### Problem description
Beneath this instruction is a listing. Transcribe from it only the stretch from the line with "- [Email](mailto:patrick.j.falconer@gmail.com)" through the line with "Tonight | Patchy", both end lines included, exactly as written.

■ ■ ■ ■

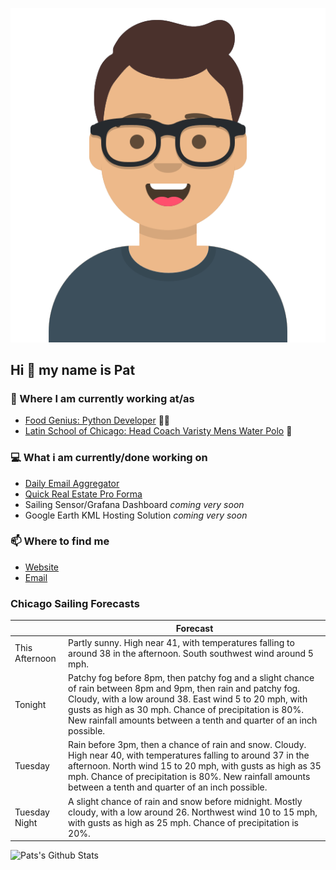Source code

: [![Social banner for p-j-falconer](https://raw.githubusercontent.com/P-J-FALCONER/P-J-FALCONER/master/assets/avataaars.svg)](https://patfalconer.com/)
## Hi :wave: my name is Pat

### 💼 Where I am currently working at/as
- [Food Genius: Python Developer](https://getfoodgenius.com/) 🍔🐍
- [Latin School of Chicago: Head Coach Varisty Mens Water Polo](https://www.latinschool.org/) 🤽


### 💻 What i am currently/done working on
 - [Daily Email Aggregator](https://github.com/P-J-FALCONER/dott_daily_mail)
 - [Quick Real Estate Pro Forma](https://github.com/P-J-FALCONER/henry)
 - Sailing Sensor/Grafana Dashboard *coming very soon*
 - Google Earth KML Hosting Solution *coming very soon*

### 📫 Where to find me
 - [Website](https://patfalconer.com/)
 - [Email](mailto:patrick.j.falconer@gmail.com)


### Chicago Sailing Forecasts
|   | Forecast  |
|---|---|
| This Afternoon | Partly sunny. High near 41, with temperatures falling to around 38 in the afternoon. South southwest wind around 5 mph. |
| Tonight | Patchy fog before 8pm, then patchy fog and a slight chance of rain between 8pm and 9pm, then rain and patchy fog. Cloudy, with a low around 38. East wind 5 to 20 mph, with gusts as high as 30 mph. Chance of precipitation is 80%. New rainfall amounts between a tenth and quarter of an inch possible. |
| Tuesday | Rain before 3pm, then a chance of rain and snow. Cloudy. High near 40, with temperatures falling to around 37 in the afternoon. North wind 15 to 20 mph, with gusts as high as 35 mph. Chance of precipitation is 80%. New rainfall amounts between a tenth and quarter of an inch possible. |
| Tuesday Night | A slight chance of rain and snow before midnight. Mostly cloudy, with a low around 26. Northwest wind 10 to 15 mph, with gusts as high as 25 mph. Chance of precipitation is 20%. |

![Pats's Github Stats](https://github-readme-stats.vercel.app/api?username=p-j-falconer&show_icons=true&theme=radical)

■ ■ ■ ■

### Output
 - [Email](mailto:patrick.j.falconer@gmail.com)


### Chicago Sailing Forecasts
|   | Forecast  |
|---|---|
| This Afternoon | Partly sunny. High near 41, with temperatures falling to around 38 in the afternoon. South southwest wind around 5 mph. |
| Tonight | Patchy fog before 8pm, then patchy fog and a slight chance of rain between 8pm and 9pm, then rain and patchy fog. Cloudy, with a low around 38. East wind 5 to 20 mph, with gusts as high as 30 mph. Chance of precipitation is 80%. New rainfall amounts between a tenth and quarter of an inch possible. |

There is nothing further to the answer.